Material for the task:
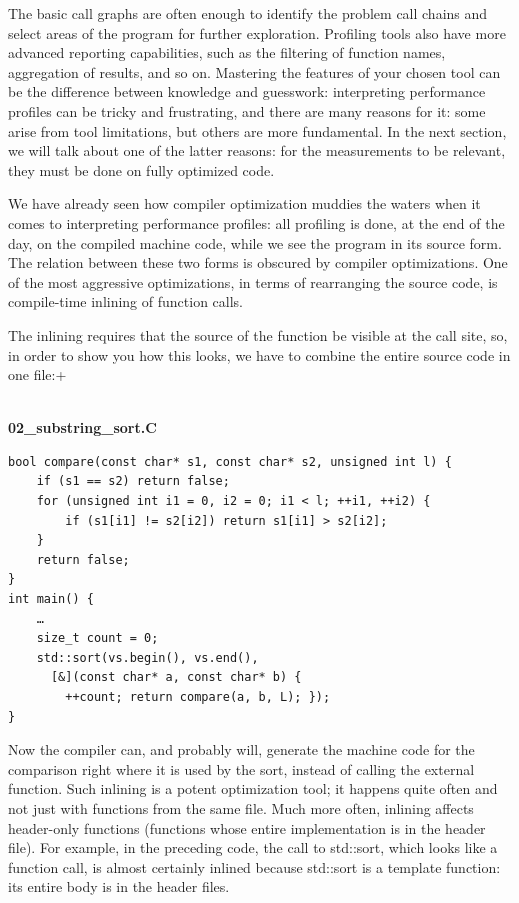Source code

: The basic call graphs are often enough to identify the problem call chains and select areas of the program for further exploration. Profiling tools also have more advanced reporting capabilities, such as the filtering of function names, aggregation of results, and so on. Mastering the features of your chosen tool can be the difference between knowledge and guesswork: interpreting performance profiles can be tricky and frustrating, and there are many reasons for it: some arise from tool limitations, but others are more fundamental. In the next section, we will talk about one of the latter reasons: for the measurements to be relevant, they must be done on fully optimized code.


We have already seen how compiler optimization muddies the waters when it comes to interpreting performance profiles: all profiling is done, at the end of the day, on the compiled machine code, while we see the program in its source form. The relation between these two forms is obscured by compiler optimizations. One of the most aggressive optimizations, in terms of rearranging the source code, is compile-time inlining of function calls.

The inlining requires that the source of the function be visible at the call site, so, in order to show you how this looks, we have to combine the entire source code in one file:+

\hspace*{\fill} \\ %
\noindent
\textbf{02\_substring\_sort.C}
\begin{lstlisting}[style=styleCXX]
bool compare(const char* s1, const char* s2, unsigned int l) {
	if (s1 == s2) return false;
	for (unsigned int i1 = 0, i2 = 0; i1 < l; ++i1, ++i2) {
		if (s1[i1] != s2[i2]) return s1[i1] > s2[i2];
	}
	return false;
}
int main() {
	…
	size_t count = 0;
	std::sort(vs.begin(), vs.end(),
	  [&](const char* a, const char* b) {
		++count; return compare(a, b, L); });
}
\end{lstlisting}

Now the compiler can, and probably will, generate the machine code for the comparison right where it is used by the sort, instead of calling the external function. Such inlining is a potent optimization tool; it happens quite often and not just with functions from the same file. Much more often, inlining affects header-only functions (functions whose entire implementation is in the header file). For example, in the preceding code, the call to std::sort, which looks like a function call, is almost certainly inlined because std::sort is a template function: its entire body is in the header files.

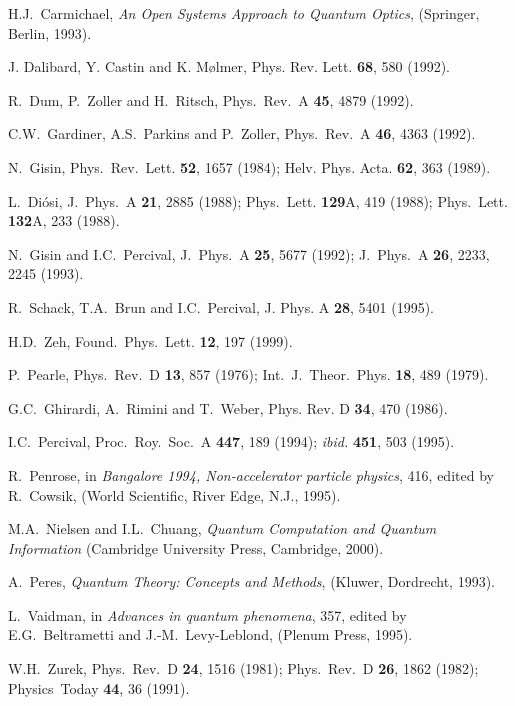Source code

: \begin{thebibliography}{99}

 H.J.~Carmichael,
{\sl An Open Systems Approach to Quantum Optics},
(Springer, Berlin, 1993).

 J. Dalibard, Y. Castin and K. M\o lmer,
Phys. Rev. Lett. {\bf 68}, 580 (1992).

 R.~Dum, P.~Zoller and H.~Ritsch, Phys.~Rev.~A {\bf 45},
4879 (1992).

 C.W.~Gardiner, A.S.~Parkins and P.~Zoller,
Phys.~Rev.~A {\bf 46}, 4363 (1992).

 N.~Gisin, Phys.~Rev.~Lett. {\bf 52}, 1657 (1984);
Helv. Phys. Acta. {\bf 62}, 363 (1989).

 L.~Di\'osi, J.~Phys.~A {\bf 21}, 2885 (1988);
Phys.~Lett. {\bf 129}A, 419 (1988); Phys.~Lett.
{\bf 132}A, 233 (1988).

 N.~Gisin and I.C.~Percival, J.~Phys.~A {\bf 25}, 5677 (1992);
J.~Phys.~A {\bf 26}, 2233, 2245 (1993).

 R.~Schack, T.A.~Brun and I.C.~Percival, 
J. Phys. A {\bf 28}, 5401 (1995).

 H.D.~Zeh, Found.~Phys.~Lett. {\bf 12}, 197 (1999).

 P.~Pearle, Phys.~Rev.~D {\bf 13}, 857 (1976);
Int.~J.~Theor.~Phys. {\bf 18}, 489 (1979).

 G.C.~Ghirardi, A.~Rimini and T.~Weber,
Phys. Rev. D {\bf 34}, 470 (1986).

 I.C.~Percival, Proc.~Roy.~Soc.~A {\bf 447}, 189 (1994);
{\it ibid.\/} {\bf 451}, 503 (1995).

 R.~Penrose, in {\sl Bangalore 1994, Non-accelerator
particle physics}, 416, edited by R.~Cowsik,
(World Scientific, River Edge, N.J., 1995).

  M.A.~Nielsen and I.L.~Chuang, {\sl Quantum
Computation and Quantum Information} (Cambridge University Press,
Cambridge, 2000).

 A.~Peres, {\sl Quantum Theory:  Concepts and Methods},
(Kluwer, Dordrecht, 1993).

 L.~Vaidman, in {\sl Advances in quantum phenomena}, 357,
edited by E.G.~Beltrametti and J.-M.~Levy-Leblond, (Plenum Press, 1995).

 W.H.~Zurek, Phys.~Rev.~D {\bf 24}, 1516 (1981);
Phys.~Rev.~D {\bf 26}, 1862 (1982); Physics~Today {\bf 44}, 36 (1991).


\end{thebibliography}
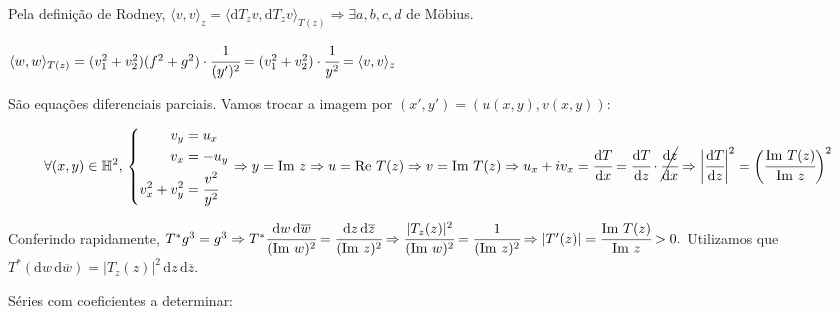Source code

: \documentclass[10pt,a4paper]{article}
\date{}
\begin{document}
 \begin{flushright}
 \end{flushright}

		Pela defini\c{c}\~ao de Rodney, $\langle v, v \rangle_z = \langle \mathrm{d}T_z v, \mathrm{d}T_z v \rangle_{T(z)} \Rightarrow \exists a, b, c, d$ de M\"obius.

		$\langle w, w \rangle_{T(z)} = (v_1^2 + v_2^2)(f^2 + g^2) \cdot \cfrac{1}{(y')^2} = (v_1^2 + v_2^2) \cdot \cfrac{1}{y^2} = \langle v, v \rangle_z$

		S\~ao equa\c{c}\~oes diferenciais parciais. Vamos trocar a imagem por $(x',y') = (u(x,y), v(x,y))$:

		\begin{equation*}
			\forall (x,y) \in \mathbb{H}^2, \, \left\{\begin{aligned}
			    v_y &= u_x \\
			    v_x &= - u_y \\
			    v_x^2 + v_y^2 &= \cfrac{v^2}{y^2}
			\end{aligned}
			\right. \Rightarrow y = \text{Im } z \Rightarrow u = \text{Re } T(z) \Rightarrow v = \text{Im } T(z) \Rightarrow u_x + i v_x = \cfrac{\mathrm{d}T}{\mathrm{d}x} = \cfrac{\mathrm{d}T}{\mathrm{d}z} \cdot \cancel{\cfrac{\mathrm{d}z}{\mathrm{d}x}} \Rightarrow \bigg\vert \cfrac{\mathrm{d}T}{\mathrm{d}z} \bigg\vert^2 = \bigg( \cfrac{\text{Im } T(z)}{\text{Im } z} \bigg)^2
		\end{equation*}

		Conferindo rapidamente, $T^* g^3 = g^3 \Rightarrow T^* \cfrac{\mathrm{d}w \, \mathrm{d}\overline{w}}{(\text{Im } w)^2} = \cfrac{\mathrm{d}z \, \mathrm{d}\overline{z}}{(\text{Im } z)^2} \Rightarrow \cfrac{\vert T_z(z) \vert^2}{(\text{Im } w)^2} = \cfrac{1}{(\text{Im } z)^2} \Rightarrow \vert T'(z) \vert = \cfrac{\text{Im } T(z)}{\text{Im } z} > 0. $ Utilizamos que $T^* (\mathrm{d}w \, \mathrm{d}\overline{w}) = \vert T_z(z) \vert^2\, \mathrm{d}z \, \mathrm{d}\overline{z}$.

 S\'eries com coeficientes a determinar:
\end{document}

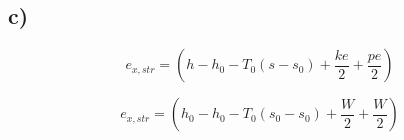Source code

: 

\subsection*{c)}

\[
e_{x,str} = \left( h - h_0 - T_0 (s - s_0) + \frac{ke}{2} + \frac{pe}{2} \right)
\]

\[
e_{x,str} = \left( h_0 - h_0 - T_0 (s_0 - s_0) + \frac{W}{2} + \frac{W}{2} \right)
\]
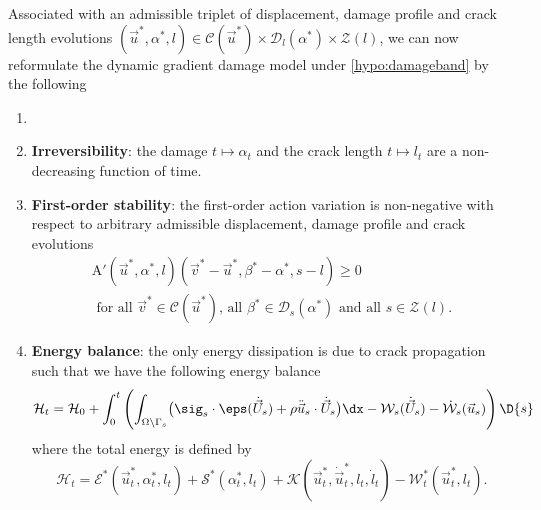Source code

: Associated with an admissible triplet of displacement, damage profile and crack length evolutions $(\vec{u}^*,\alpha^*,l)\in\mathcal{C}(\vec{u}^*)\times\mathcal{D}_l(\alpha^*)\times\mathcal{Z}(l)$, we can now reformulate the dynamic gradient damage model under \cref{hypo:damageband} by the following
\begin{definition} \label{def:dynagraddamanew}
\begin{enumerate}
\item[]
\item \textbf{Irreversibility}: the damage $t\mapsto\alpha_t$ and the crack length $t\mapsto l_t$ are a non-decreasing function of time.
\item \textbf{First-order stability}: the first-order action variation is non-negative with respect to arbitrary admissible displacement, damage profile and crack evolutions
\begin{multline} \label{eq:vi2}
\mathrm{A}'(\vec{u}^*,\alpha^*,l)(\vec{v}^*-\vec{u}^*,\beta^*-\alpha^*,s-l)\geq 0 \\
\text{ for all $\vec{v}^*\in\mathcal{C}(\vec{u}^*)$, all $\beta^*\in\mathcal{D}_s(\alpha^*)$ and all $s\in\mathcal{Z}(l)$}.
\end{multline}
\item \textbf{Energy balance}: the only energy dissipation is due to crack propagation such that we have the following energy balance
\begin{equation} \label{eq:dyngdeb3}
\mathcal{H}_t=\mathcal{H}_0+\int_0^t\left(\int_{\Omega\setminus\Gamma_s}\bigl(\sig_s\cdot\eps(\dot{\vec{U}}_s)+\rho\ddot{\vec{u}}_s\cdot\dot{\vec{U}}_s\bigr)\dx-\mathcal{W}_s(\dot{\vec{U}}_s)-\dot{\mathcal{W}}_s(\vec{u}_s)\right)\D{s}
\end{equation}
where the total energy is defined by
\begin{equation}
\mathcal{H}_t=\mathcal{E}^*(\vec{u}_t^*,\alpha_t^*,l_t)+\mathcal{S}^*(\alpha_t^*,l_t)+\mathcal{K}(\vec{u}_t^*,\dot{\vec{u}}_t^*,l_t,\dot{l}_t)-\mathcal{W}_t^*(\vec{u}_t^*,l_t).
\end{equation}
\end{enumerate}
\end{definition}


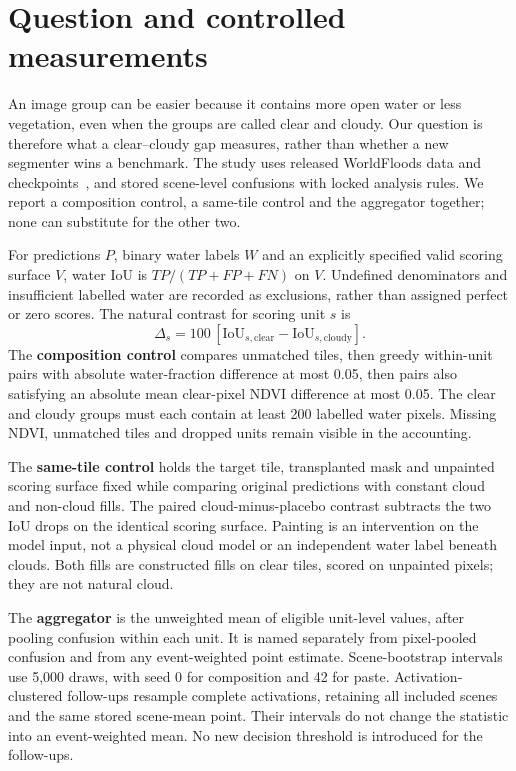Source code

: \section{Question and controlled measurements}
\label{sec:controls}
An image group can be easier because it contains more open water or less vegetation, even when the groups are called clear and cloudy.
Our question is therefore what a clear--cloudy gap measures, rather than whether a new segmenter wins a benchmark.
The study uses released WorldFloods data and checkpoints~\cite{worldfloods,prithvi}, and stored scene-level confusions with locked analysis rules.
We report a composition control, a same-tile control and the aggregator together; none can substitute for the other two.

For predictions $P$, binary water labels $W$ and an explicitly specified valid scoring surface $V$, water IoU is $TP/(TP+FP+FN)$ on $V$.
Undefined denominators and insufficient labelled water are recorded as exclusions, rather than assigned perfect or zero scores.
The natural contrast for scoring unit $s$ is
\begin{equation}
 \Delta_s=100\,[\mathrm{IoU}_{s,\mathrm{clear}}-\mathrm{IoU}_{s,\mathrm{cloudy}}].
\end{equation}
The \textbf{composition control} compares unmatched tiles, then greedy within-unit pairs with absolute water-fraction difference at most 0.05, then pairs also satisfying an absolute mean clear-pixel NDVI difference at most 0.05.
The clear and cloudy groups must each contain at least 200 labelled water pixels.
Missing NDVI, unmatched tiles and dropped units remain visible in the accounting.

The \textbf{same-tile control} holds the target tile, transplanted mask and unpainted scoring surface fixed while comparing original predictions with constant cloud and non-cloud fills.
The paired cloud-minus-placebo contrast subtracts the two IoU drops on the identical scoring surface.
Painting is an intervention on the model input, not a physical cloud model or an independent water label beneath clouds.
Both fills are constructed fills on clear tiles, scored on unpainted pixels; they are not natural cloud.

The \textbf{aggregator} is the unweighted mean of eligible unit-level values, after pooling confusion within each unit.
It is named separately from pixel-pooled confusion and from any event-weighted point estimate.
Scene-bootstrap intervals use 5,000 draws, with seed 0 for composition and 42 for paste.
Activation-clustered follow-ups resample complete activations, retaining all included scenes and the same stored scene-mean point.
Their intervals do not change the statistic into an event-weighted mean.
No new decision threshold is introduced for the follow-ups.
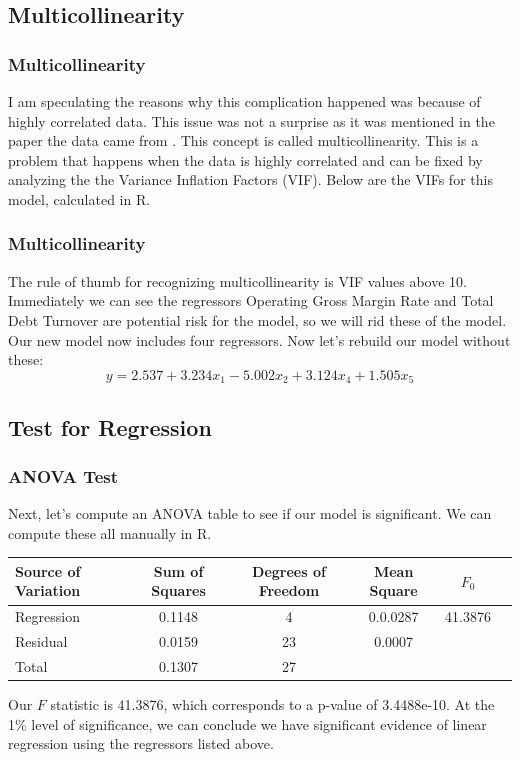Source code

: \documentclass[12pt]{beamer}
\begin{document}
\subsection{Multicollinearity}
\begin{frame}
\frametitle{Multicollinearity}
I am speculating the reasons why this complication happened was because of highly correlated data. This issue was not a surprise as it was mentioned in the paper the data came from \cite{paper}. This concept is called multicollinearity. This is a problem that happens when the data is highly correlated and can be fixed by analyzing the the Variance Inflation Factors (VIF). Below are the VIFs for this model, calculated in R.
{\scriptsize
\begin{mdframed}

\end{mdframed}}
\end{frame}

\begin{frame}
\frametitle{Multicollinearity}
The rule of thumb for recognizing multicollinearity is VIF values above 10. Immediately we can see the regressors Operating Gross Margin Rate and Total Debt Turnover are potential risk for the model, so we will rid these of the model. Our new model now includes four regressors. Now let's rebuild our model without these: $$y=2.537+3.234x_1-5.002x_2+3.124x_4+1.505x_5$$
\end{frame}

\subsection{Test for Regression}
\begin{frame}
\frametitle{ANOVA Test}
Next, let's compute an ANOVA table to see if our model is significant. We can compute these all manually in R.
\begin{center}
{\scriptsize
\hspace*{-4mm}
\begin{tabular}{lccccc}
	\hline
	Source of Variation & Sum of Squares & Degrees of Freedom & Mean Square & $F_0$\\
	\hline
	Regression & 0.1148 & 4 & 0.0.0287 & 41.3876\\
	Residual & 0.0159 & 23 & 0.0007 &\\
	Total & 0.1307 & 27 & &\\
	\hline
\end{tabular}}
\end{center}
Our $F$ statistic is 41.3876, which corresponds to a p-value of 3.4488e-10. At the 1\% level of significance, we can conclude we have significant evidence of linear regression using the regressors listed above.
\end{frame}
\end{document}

Assigned task:
Copy each line of the records that has "above" in it.

Exercise output:
The rule of thumb for recognizing multicollinearity is VIF values above 10. Immediately we can see the regressors Operating Gross Margin Rate and Total Debt Turnover are potential risk for the model, so we will rid these of the model. Our new model now includes four regressors. Now let's rebuild our model without these: $$y=2.537+3.234x_1-5.002x_2+3.124x_4+1.505x_5$$
Our $F$ statistic is 41.3876, which corresponds to a p-value of 3.4488e-10. At the 1\% level of significance, we can conclude we have significant evidence of linear regression using the regressors listed above.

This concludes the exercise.